Bullying is not a harmless rite of passage, but inflicts lasting psychiatric damage on a par with certain family dysfunctions, Dr. Copeland said. “The pattern we are seeing is similar to patterns we see when a child is abused or maltreated or treated very harshly within the family setting,” he said.
And these parents of a 6 year old were being made to feel that they were doing something wrong by taking their son out of a school that was not working for him. Please explain this again to me?
The fact that the It Gets Better campaign resonates with so many people, both gay and straight speaks volumes in my mind. How on earth can we think that it is enough to tell kids if they can just manage to get through school then it will get better? That they have to put their lives on hold, hunker down, try to survive the best they can until they are allowed to start living their lives the way they want to, free from abuse? Yes, it is better than not acknowledging it as an issue at all, but really?
Our culture has a habit of making us second guess our instincts. We are taught that the worst thing in the world that we can do is to nurse our babies to sleep, lest they become "dependent" on us. We worry that by homeschooling our children we are "sheltering" them from "real life." Well, I would argue in some cases (such as a 6 year old who is being bullied) that we absolutely should shelter them...and not feel guilty for doing so.
There will always be things from which we can not shelter our kids because struggles are part of life. Our kids will struggle and from these struggles can come growth and resiliency. We most certainly don't need to choose to keep our kids in a bad situation to teach them some sort of "lesson." Especially when the lesson that our kids learn most likely is not going to be the lesson we think they should learn. We don't need to feel guilty for taking steps which support our kids during their struggles. For some families, those steps might lead to homeschooling and that is a good thing which should be encouraged, not discouraged.

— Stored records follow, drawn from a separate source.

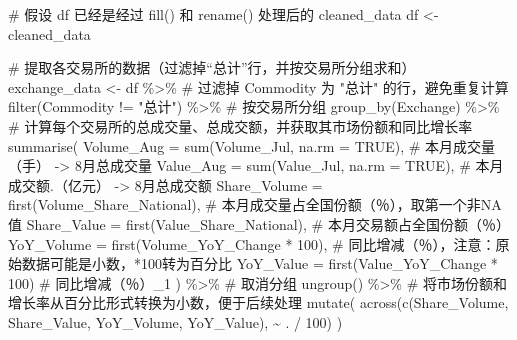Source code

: \documentclass[
  letterpaper,
  DIV=11,
  numbers=noendperiod]{scrartcl}
\newenvironment{Shaded}{\begin{snugshade}}{\end{snugshade}}
\newcommand{\AttributeTok}[1]{\textcolor[rgb]{0.40,0.45,0.13}{#1}}
\newcommand{\CommentTok}[1]{\textcolor[rgb]{0.37,0.37,0.37}{#1}}
\newcommand{\ConstantTok}[1]{\textcolor[rgb]{0.56,0.35,0.01}{#1}}
\newcommand{\DecValTok}[1]{\textcolor[rgb]{0.68,0.00,0.00}{#1}}
\newcommand{\FunctionTok}[1]{\textcolor[rgb]{0.28,0.35,0.67}{#1}}
\newcommand{\NormalTok}[1]{\textcolor[rgb]{0.00,0.23,0.31}{#1}}
\newcommand{\OtherTok}[1]{\textcolor[rgb]{0.00,0.23,0.31}{#1}}
\newcommand{\SpecialCharTok}[1]{\textcolor[rgb]{0.37,0.37,0.37}{#1}}
\newcommand{\StringTok}[1]{\textcolor[rgb]{0.13,0.47,0.30}{#1}}
\begin{document}
\begin{Shaded}
\begin{Highlighting}[]
\CommentTok{\# 假设 df 已经是经过 fill() 和 rename() 处理后的 cleaned\_data}
\NormalTok{df }\OtherTok{\textless{}{-}}\NormalTok{ cleaned\_data}

\CommentTok{\# 提取各交易所的数据（过滤掉“总计”行，并按交易所分组求和）}
\NormalTok{exchange\_data }\OtherTok{\textless{}{-}}\NormalTok{ df }\SpecialCharTok{\%\textgreater{}\%}
  \CommentTok{\# 过滤掉 Commodity 为 "总计" 的行，避免重复计算}
  \FunctionTok{filter}\NormalTok{(Commodity }\SpecialCharTok{!=} \StringTok{"总计"}\NormalTok{) }\SpecialCharTok{\%\textgreater{}\%}
  \CommentTok{\# 按交易所分组}
  \FunctionTok{group\_by}\NormalTok{(Exchange) }\SpecialCharTok{\%\textgreater{}\%}
  \CommentTok{\# 计算每个交易所的总成交量、总成交额，并获取其市场份额和同比增长率}
  \FunctionTok{summarise}\NormalTok{(}
    \AttributeTok{Volume\_Aug =} \FunctionTok{sum}\NormalTok{(Volume\_Jul, }\AttributeTok{na.rm =} \ConstantTok{TRUE}\NormalTok{),           }\CommentTok{\# 本月成交量（手） {-}\textgreater{} 8月总成交量}
    \AttributeTok{Value\_Aug =} \FunctionTok{sum}\NormalTok{(Value\_Jul, }\AttributeTok{na.rm =} \ConstantTok{TRUE}\NormalTok{),             }\CommentTok{\# 本月成交额.（亿元） {-}\textgreater{} 8月总成交额}
    \AttributeTok{Share\_Volume =} \FunctionTok{first}\NormalTok{(Volume\_Share\_National),          }\CommentTok{\# 本月成交量占全国份额（％），取第一个非NA值}
    \AttributeTok{Share\_Value =} \FunctionTok{first}\NormalTok{(Value\_Share\_National),            }\CommentTok{\# 本月交易额占全国份额（％）}
    \AttributeTok{YoY\_Volume =} \FunctionTok{first}\NormalTok{(Volume\_YoY\_Change }\SpecialCharTok{*} \DecValTok{100}\NormalTok{),          }\CommentTok{\# 同比增减（％），注意：原始数据可能是小数，*100转为百分比}
    \AttributeTok{YoY\_Value =} \FunctionTok{first}\NormalTok{(Value\_YoY\_Change }\SpecialCharTok{*} \DecValTok{100}\NormalTok{)             }\CommentTok{\# 同比增减（％）\_1}
\NormalTok{  ) }\SpecialCharTok{\%\textgreater{}\%}
  \CommentTok{\# 取消分组}
  \FunctionTok{ungroup}\NormalTok{() }\SpecialCharTok{\%\textgreater{}\%}
  \CommentTok{\# 将市场份额和增长率从百分比形式转换为小数，便于后续处理}
  \FunctionTok{mutate}\NormalTok{(}
    \FunctionTok{across}\NormalTok{(}\FunctionTok{c}\NormalTok{(Share\_Volume, Share\_Value, YoY\_Volume, YoY\_Value), }\SpecialCharTok{\textasciitilde{}}\NormalTok{ . }\SpecialCharTok{/} \DecValTok{100}\NormalTok{)}
\NormalTok{  )}


\end{Highlighting}
\end{Shaded}
\end{document}
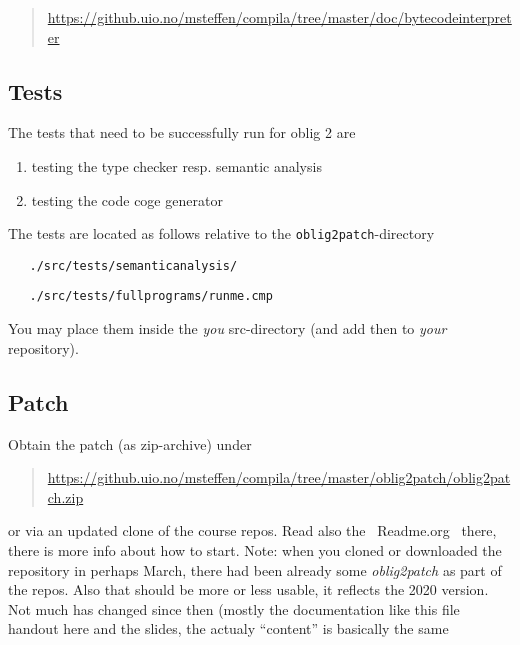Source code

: \documentclass[11pt,freeform]{handout}[2014/08/13]
\begin{document}
\begin{quote}
  \url{https://github.uio.no/msteffen/compila/tree/master/doc/bytecodeinterpreter}
\end{quote}





\subsection*{Tests}
\label{sec:tests}

The tests that need to be successfully run for oblig 2 are
\begin{enumerate}
\item testing the type checker resp. semantic analysis
\item testing the code coge generator
\end{enumerate}


The tests are located as follows relative to the
\texttt{oblig2patch}-directory

\begin{verbatim}
   ./src/tests/semanticanalysis/
\end{verbatim}


\begin{verbatim}
   ./src/tests/fullprograms/runme.cmp
\end{verbatim}


You may place them inside the \emph{you} src-directory (and add then to
\emph{your} repository).

\subsection*{Patch}
\label{sec:patch}


Obtain the patch (as zip-archive) under 

\begin{quote}
  \url{https://github.uio.no/msteffen/compila/tree/master/oblig2patch/oblig2patch.zip}
\end{quote}

or via an updated clone of the course repos. Read also the ~Readme.org~
there, there is more info about how to start. Note: when you cloned or
downloaded the repository in perhaps March, there had been already some
\emph{oblig2patch} as part of the repos. Also that should be more or less
usable, it reflects the 2020 version. Not much has changed since then
(mostly the documentation like this file handout here and the slides, the
actualy ``content'' is basically the same




%
% 




\end{document}
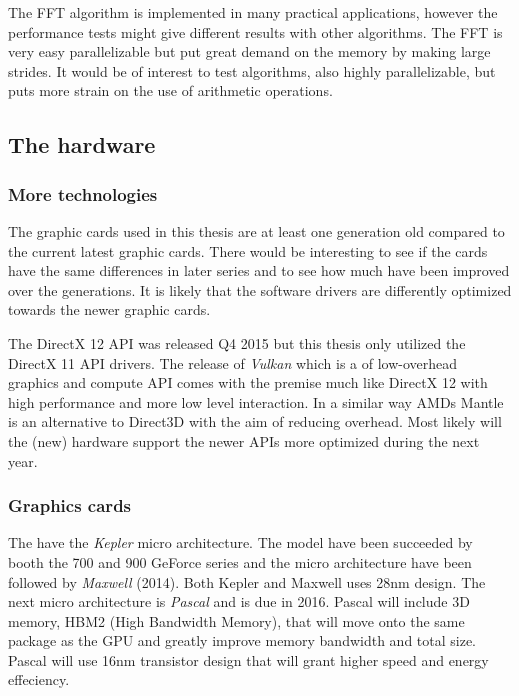 The FFT algorithm is implemented in many practical applications, however the performance tests might give different results with other algorithms. The FFT is very easy parallelizable but put great demand on the memory by making large strides. It would be of interest to test algorithms, also highly parallelizable, but puts more strain on the use of arithmetic operations.

\subsection{The hardware}

\subsubsection{More technologies}

The graphic cards used in this thesis are at least one generation old compared to the current latest graphic cards. There would be interesting to see if the cards have the same differences in later series and to see how much have been improved over the generations. It is likely that the software drivers are differently optimized towards the newer graphic cards.

The DirectX 12 API was released Q4 2015 but this thesis only utilized the DirectX 11 API drivers. The release of \textit{Vulkan} which is a of low-overhead graphics and compute API comes with the premise much like DirectX 12 with high performance and more low level interaction. In a similar way AMDs Mantle is an alternative to Direct3D with the aim of reducing overhead. Most likely will the (new) hardware support the newer APIs more optimized during the next year.

\subsubsection{Graphics cards}

The {\NVCARD} have the \textit{Kepler} micro architecture. The model have been succeeded by booth the 700 and 900 GeForce series and the micro architecture have been followed by \textit{Maxwell} (2014). Both Kepler and Maxwell uses 28nm design. The next micro architecture is \textit{Pascal} and is due in 2016. Pascal will include 3D memory, HBM2 (High Bandwidth Memory), that will move onto the same package as the GPU and greatly improve memory bandwidth and total size. Pascal will use 16nm transistor design that will grant higher speed and energy effeciency.

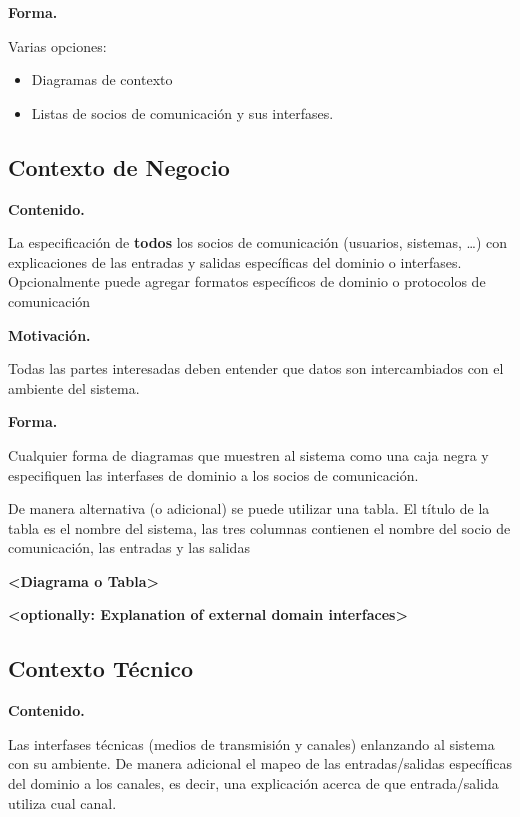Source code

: \documentclass[]{article}
\begin{document}
\textbf{Forma.}

Varias opciones:

\begin{itemize}
\item
  Diagramas de contexto
\item
  Listas de socios de comunicación y sus interfases.
\end{itemize}

\hypertarget{_contexto_de_negocio}{%
\subsection{Contexto de Negocio}\label{_contexto_de_negocio}}

\textbf{Contenido.}

La especificación de \textbf{todos} los socios de comunicación
(usuarios, sistemas, \ldots{}) con explicaciones de las entradas y
salidas específicas del dominio o interfases. Opcionalmente puede
agregar formatos específicos de dominio o protocolos de comunicación

\textbf{Motivación.}

Todas las partes interesadas deben entender que datos son intercambiados
con el ambiente del sistema.

\textbf{Forma.}

Cualquier forma de diagramas que muestren al sistema como una caja negra
y especifiquen las interfases de dominio a los socios de comunicación.

De manera alternativa (o adicional) se puede utilizar una tabla. El
título de la tabla es el nombre del sistema, las tres columnas contienen
el nombre del socio de comunicación, las entradas y las salidas

\textbf{\textless{}Diagrama o Tabla\textgreater{}}

\textbf{\textless{}optionally: Explanation of external domain
interfaces\textgreater{}}

\hypertarget{_contexto_t_cnico}{%
\subsection{Contexto Técnico}\label{_contexto_t_cnico}}

\textbf{Contenido.}

Las interfases técnicas (medios de transmisión y canales) enlanzando al
sistema con su ambiente. De manera adicional el mapeo de las
entradas/salidas específicas del dominio a los canales, es decir, una
explicación acerca de que entrada/salida utiliza cual canal.
\end{document}
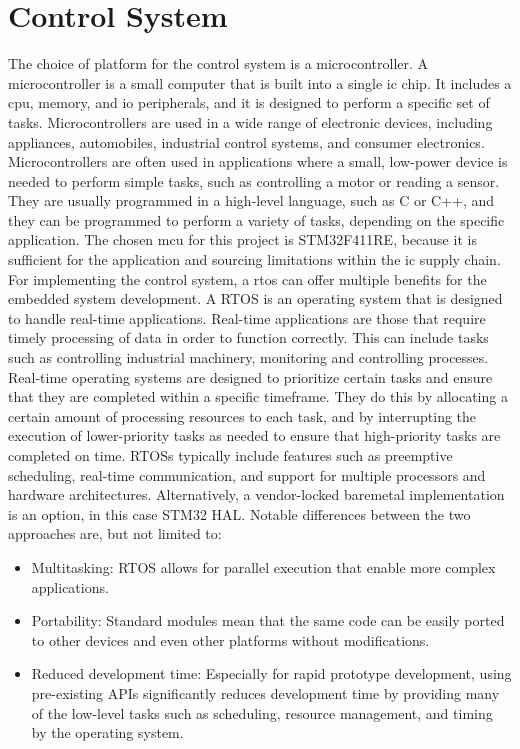 \section{Control System}
The choice of platform for the control system is a microcontroller. A microcontroller is a small computer that is built into a single \gls{ic} chip. It includes a \gls{cpu}, memory, and \gls{io} peripherals, and it is designed to perform a specific set of tasks. Microcontrollers are used in a wide range of electronic devices, including appliances, automobiles, industrial control systems, and consumer electronics. Microcontrollers are often used in applications where a small, low-power device is needed to perform simple tasks, such as controlling a motor or reading a sensor. They are usually programmed in a high-level language, such as C or C++, and they can be programmed to perform a variety of tasks, depending on the specific application. The chosen \gls{mcu} for this project is STM32F411RE, because it is sufficient for the application and sourcing limitations within the \gls{ic} supply chain. For implementing the control system, a \gls{rtos} can offer multiple benefits for the embedded system development. A RTOS is an operating system that is designed to handle real-time applications. Real-time applications are those that require timely processing of data in order to function correctly. This can include tasks such as controlling industrial machinery, monitoring and controlling processes. Real-time operating systems are designed to prioritize certain tasks and ensure that they are completed within a specific timeframe. They do this by allocating a certain amount of processing resources to each task, and by interrupting the execution of lower-priority tasks as needed to ensure that high-priority tasks are completed on time. RTOSs typically include features such as preemptive scheduling, real-time communication, and support for multiple processors and hardware architectures. Alternatively, a vendor-locked baremetal implementation is an option, in this case STM32 HAL. Notable differences between the two approaches are, but not limited to:
\begin{itemize}
	\item Multitasking: RTOS allows for parallel execution that enable more complex applications.
	\item Portability: Standard modules mean that the same code can be easily ported to other devices and even other platforms without modifications.
	\item Reduced development time: Especially for rapid prototype development, using pre-existing APIs significantly reduces development time by providing many of the low-level tasks such as scheduling, resource management, and timing by the operating system.
\end{itemize}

I do know that for many kids, school works perfectly fine. And some kids can learn and become empowered when dealing with issues that arise in schools. But some kids can't, not because there is anything wrong with them, but rather because school is not a good fit for them. Unfortunately that is not often the message they receive and internalize.
Something is very wrong in our society when we acknowledge the damage that being in school can do to some kids, yet we do not support parents when they take steps they know in their heart to be in the best interest of their child.
For many kids, homeschooling is just an educational choice. A different way of learning. For other kids, it is a lifeline. A safety net. A way to hold onto their sense of self-worth.
There is no one "right way" to educate our children. Parents need to trust themselves when making these decisions and our society needs to stop judging families who make "different" choices that are right for them.